» WHAT YOU SHOULD DO
Lines holding the word "mockups" in the material below: count them and write the number alone.
^^^^^^^^
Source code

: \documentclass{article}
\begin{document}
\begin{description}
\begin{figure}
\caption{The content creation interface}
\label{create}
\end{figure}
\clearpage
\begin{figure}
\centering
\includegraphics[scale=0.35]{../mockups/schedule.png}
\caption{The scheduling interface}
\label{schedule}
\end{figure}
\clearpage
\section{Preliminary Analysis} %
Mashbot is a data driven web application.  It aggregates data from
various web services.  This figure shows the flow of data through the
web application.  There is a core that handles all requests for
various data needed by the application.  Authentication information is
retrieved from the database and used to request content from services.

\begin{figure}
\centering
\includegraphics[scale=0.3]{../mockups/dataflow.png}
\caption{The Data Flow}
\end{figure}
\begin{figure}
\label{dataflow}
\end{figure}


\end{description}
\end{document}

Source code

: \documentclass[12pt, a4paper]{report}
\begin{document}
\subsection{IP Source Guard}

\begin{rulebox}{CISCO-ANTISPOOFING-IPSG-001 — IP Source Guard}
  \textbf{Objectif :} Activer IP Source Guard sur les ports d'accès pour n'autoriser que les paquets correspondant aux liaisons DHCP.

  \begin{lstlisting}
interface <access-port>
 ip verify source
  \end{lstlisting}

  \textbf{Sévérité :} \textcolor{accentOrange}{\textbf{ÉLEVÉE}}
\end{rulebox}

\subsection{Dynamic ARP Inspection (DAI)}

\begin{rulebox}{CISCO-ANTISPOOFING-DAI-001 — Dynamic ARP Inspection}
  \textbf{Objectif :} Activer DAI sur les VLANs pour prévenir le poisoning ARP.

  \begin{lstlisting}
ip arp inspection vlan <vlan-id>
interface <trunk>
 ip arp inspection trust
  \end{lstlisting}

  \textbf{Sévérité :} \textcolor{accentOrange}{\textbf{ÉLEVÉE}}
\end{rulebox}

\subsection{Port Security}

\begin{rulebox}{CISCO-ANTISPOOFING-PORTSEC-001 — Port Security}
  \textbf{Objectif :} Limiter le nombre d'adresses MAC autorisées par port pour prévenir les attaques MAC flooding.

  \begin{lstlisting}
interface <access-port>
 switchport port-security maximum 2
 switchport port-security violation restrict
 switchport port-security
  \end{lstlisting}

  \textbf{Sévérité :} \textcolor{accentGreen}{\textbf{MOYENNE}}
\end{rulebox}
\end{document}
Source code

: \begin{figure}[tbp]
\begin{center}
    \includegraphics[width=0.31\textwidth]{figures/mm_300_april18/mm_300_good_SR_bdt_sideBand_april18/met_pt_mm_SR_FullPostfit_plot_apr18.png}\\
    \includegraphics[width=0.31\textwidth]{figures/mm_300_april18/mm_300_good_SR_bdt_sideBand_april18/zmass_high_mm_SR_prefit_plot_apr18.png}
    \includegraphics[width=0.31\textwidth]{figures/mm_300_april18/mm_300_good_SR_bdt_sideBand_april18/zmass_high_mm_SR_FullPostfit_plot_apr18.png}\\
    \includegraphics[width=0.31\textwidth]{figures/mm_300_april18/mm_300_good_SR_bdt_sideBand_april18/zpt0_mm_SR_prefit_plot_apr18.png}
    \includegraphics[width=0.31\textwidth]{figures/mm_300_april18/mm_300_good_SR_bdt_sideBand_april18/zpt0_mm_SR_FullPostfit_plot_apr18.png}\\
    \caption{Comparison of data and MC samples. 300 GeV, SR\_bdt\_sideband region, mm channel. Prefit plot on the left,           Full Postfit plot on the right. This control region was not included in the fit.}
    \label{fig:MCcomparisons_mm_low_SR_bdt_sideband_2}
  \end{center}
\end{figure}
^^^^^^^^
» FINISHED TASK
2